Privacy breach can be costly

Written on the 17 June 2009

MCCULLOUGH Robertson Lawyers senior associate Emma Weedon says the need to comply with the provisions of the Privacy Act has never been more pressing.
The percentage of businesses that consider it important has never been so low, with most considering it a ‘toothless tiger’.

“The number of businesses that also wrongly believe a website privacy policy is sufficient to cover them has also never been so high,” says Weedon.

“Whilst compensation awards under the Privacy Act have to date been quite low, the legal and general business cost of defending a complaint can be significant, particularly when compared to the relatively low cost of ongoing compliance.”
Businesses must comply with the 10 National Privacy Principles (NPPs) if they are to avoid customer complaints to the Privacy Commissioner, which she believes are relatively straightforward to make and can cost an organisation significant amounts of time and money.

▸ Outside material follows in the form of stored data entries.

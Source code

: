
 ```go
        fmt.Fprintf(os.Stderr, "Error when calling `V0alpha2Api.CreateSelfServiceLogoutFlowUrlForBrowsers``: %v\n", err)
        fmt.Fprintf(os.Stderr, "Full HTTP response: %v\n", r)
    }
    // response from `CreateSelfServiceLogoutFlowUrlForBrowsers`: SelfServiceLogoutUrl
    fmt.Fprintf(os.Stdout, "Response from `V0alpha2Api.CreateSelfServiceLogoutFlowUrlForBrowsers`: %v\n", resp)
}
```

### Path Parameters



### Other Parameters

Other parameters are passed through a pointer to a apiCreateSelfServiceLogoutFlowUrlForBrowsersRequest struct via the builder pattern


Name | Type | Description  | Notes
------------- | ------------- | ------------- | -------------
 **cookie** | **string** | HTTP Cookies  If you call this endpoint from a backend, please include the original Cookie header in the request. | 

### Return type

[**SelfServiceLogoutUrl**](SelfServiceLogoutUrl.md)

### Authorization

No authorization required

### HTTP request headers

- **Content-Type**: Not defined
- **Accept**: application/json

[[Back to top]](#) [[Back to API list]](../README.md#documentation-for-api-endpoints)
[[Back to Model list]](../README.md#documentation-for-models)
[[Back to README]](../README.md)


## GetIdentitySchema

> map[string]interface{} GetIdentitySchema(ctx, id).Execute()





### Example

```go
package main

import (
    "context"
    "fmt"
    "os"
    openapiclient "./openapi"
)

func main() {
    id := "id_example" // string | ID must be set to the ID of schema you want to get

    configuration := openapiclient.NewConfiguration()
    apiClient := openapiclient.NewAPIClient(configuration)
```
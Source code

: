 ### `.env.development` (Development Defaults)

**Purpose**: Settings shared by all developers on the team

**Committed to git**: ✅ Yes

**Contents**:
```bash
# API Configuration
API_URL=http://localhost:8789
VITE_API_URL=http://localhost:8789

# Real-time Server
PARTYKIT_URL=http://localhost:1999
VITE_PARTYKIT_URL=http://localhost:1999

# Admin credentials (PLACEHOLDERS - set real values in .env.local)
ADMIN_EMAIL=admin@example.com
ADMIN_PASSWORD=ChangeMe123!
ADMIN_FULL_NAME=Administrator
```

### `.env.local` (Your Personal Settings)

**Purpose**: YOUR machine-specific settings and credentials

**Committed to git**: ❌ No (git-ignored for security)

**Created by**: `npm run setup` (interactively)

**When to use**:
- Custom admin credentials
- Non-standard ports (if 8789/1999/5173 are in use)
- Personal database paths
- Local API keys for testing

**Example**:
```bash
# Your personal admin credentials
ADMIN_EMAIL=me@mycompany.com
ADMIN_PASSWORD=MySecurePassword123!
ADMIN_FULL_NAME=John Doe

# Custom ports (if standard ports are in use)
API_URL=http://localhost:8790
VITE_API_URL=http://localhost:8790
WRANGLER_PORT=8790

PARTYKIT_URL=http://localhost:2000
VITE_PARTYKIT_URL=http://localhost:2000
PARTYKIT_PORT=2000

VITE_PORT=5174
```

“The biggest complaint by individuals is that an organisation has used their information in a way that it was not authorised to, or that it has disclosed information to a third party without permission.”
Common areas of complaint also include marketing activities, medical records and the failure to maintain correct information.

Weedon cites the Australian Law Reform Commission’s report into privacy legislation as potentially putting an end to current privacy law misconceptions if it is enacted, with the introduction of an ‘at fault’ data breach notification system with harsher penalties.